Gene-based approach also showed that PNPLA3, SAMM50, and PARVB genes were significantly associated with MAFLD. In addition, we demonstrated associations of MAFLD with other genes such as GPAM, one of the validated NAFLD associated genes [35]. In addition, a number of MAFLD variants in PNPLA3, SAMM50, PARVB, TM6SF2, and GCKR genes were eQTLs in subcutaneous adipose tissues. These genes are involved in lipid metabolism: PNPLA3 in lipid droplet remodeling, SAMM50 in lipid accumulation, PARVB in lipogenic gene expression, TM6SF2 in hepatic lipid export (VDRL secretion), and GCKR in de novo lipogenesis [4, 5]. Furthermore, gene expression levels in subcutaneous adipose tissues have been linked to hepatic steatosis, steatohepatitis, and fibrosis. Gene set analysis using Gene Ontology biological processes identified that genes associated with lipid homeostasis were significant in Korean adult population. This implicated that lipid metabolism abnormality mainly contributed to MAFLD predisposition in a Korean adult population.

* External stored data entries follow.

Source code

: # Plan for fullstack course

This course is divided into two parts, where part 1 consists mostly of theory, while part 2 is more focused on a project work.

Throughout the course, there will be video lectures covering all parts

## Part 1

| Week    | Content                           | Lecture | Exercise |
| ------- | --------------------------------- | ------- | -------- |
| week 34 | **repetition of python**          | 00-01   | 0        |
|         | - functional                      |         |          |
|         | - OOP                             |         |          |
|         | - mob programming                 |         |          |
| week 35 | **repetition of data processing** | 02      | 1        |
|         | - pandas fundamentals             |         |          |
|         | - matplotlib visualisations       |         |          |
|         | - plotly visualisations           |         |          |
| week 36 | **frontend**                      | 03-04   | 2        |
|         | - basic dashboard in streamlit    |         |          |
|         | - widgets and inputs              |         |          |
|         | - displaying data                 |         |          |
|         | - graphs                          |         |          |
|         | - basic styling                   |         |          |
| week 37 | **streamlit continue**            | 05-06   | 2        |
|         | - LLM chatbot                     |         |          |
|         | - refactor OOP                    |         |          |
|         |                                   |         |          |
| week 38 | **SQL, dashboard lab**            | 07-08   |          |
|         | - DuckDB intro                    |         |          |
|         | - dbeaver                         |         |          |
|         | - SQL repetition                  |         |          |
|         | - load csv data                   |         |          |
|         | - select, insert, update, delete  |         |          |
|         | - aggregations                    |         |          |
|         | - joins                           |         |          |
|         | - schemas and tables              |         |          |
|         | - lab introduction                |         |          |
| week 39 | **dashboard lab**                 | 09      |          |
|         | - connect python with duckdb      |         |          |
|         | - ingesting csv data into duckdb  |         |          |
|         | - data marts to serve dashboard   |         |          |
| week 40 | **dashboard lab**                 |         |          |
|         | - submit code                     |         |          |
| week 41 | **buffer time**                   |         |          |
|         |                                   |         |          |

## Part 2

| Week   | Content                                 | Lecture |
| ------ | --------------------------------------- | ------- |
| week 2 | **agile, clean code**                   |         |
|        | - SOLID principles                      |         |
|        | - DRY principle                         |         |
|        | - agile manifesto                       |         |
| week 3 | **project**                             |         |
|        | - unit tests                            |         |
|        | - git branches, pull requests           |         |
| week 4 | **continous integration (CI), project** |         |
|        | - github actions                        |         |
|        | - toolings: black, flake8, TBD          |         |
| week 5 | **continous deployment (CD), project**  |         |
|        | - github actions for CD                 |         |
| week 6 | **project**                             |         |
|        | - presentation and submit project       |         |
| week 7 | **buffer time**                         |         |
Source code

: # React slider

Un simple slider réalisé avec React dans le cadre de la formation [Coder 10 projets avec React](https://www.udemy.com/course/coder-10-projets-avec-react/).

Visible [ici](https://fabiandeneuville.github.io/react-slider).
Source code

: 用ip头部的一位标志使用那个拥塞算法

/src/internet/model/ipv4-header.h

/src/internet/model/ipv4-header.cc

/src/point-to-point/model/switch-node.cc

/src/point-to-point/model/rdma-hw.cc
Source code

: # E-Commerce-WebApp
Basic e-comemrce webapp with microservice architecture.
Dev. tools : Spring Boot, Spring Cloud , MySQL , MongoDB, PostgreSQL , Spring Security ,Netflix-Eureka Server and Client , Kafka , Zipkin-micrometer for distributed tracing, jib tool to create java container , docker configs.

Here, we identified that 125 variants in PNPLA3, SAMM50, and PARVB were associated with non-obese MAFLD in a Korean adult population. Previous studies have reported that PNPLA3 and TM6SF2 are mainly associated with increased NAFLD in a lean population [36]. To date, variants in SAMM50 (including rs3761472) and PARVB (including rs1007863) have not been reported in lean MAFLD or lean NAFLD [36]. Although the criteria for lean MAFLD include BMI < 23 kg/m2 and the criteria for non-obese MAFLD include BMI < 25 kg/m2, genetic characteristics of lean MAFLD and non-obese MAFLD are likely to be similar. We firstly reported that SAMM50 and PARVB were also associated with non-obese MAFLD. These results were consistent with a gene-based approach.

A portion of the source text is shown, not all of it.